Why does the import of precursors for ATP synthesis deplete the proton gradient used for ATP synthesis?

Answer 66

Pi imported in the form of H2PO4, reduces size of the proton gradient

ADP imported into membrane by an antiporter with ATP. Reduces amount of energy available in the membrane to synthesize ATP.

Question 67

What is the glycerol-3-phosphate shuttle?

Answer 67

In skeletal muscle and brain, NADH equivalents from glycolysis enter into the matrix via the glycerol-3-phosphate shuttle.

Question 68

What is happening in the glycerol-3-phosphate shuttle?

Answer 68

On the cytoplasmic side of mitochondrial membrane the glycerol-3-phosphate is oxidized to dihydroxyacetone phosphate by FAD.

FADH2 goes into Q-pool

Question 69

Why do we need the glycerol-3-phosphate shuttle?

Answer 69

NADH made in glycolysis is synthesized in the cytoplasm, only matrix generated NADH can feed electrons into the ETC.

Question 70

What is the proton count in glycerol-phosphate shuttle?

Answer 70

These electrons bypass complex I, generate 6 protons.

Question 71

What is the malate shuttle?

Answer 71

it is used in the liver, kidney, and heart to move cytoplasmic NADH electrons into the matrix.

Question 72

What are the two rings of the malate shuttle?

Answer 72

The outer ring and the inner ring.

Outer ring: moves electrons
Inner ring: balances out the atoms

Question 73

What is the process used by the malate shuttle?

Answer 73

Electrons from NADH are used to reduce oxaloacetate to malate.
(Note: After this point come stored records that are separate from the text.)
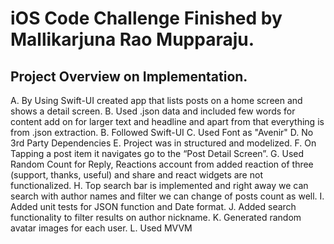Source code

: # iOS Code Challenge Finished by Mallikarjuna Rao Mupparaju.

## Project Overview on Implementation.
A. By Using Swift-UI created app that lists posts on a home screen and shows a detail screen.
B. Used .json data and included few words for content add on for larger text and headline and apart from that everything is from .json extraction. 
B. Followed Swift-UI
C. Used Font as "Avenir"
D. No 3rd Party Dependencies
E. Project was in structured and modelized.
F. On Tapping a post item it navigates go to the “Post Detail Screen”.
G. Used Random Count for Reply, Reactions account from added reaction of three (support, thanks, useful) and share and react widgets are not functionalized. 
H. Top search bar is implemented and right away we can search with author names and filter we can change of posts count as well.
I. Added unit tests for JSON function and Date format.
J. Added search functionality to filter results on author nickname.
K. Generated random avatar images for each user.
L. Used MVVM
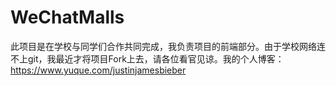 # WeChatMalls
此项目是在学校与同学们合作共同完成，我负责项目的前端部分。由于学校网络连不上git，我最近才将项目Fork上去，请各位看官见谅。我的个人博客：https://www.yuque.com/justinjamesbieber
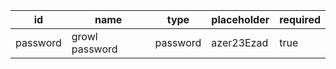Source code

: id      |name             |type           |placeholder       |required
--------|-----------------|---------------|------------------|---------
password|growl  password  |password       |azer23Ezad        |true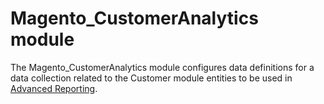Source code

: # Magento_CustomerAnalytics module

The Magento_CustomerAnalytics module configures data definitions for a data collection related to the Customer module entities to be used in [Advanced Reporting](https://devdocs.magento.com/guides/v2.2/advanced-reporting/modules.html).
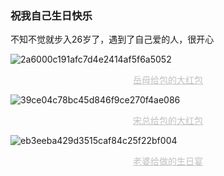 ### 祝我自己生日快乐

不知不觉就步入26岁了，遇到了自己爱的人，很开心


![2a6000c191afc7d4e2414af5f6a5052](https://cdn.jsdelivr.net/gh/Justice996/picx-images-hosting@master/life/2a6000c191afc7d4e2414af5f6a5052.1bre81lteygw.webp)

<center style="font-size:14px;color:#C0C0C0;text-decoration:underline">岳母给包的大红包</center> 

![39ce04c78bc45d846f9ce270f4ae086](https://cdn.jsdelivr.net/gh/Justice996/picx-images-hosting@master/life/39ce04c78bc45d846f9ce270f4ae086.1v5emq0ruhz4.webp)

<center style="font-size:14px;color:#C0C0C0;text-decoration:underline">宋总给包的大红包</center> 

![eb3eeba429d3515caf84c25f22bf004](https://cdn.jsdelivr.net/gh/Justice996/picx-images-hosting@master/life/eb3eeba429d3515caf84c25f22bf004.190c91emsgrk.webp)
<center style="font-size:14px;color:#C0C0C0;text-decoration:underline">老婆给做的生日宴</center> 
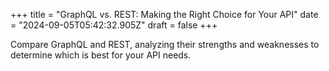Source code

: +++
title = "GraphQL vs. REST: Making the Right Choice for Your API"
date = "2024-09-05T05:42:32.905Z"
draft = false
+++

Compare GraphQL and REST, analyzing their strengths and weaknesses to determine which is best for your API needs.
        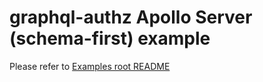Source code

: # graphql-authz Apollo Server (schema-first) example

Please refer to [Examples root README](../../README.md)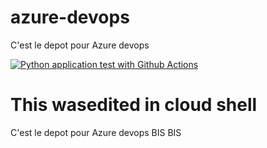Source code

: # azure-devops
C'est le depot pour Azure devops








[![Python application test with Github Actions](https://github.com/badiou/azure-devops/actions/workflows/main.yml/badge.svg)](https://github.com/badiou/azure-devops/actions/workflows/main.yml)
# This wasedited in cloud shell
C'est le depot pour Azure devops BIS BIS
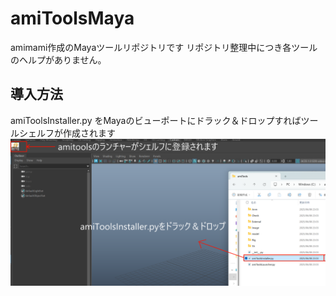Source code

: # amiToolsMaya
amimami作成のMayaツールリポジトリです
リポジトリ整理中につき各ツールのヘルプがありません。


## 導入方法
amiToolsInstaller.py をMayaのビューポートにドラック＆ドロップすればツールシェルフが作成されます
![](amiTools/Image/amiTools導入方法.png)
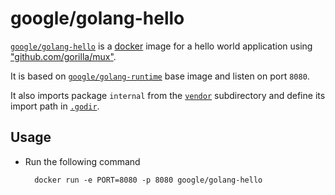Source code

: # google/golang-hello

[`google/golang-hello`](https://index.docker.io/u/google/golang-hello) is a [docker](https://docker.io) image for a hello world application using ["github.com/gorilla/mux"](http://www.gorillatoolkit.org/pkg/mux).

It is based on [`google/golang-runtime`](https://index.docker.io/u/google/golang-runtime) base image and listen on port `8080`.

It also imports package `internal` from the [`vendor`](vendor) subdirectory and define its import path in [`.godir`](.godir).

## Usage

- Run the following command

        docker run -e PORT=8080 -p 8080 google/golang-hello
Malate enters the mitochondria where it is oxidized back to oxaloacetate.

Oxaloacetate has to be moved back across the membrane so it can be used again.

Transaminase converts oxaloacetate to aspartate.

Aspartate leaves matrix.

Aspartate converted back to oxaloacetate.

Question 74

Does the malate shuttle affect the proton count?

Answer 74

No

Question 75

What is the major form of regulation of oxidative phosphorylation?

Answer 75

when ratio of ATP/ADP is high, OP reduced.

when ratio of ATP/ADP low, OP increases.

Question 76

What is the AMPK kinase?

Answer 76

activated under high concentrations of AMP.

Question 77

Explain activation of AMPK

Answer 77

1. One ADP transfers a phosphate to another ADP producing AMP and ATP.
2. High conc of AMP activates AMPK.
3. AMPK adds phosphorous groups activating proteins which increases energy status of cell.

Question 78

What are the consequences of AMPK activation?

Answer 78

stimulates glycolysis, stimulates breakdown of fats, inhibits gluconeogenesis.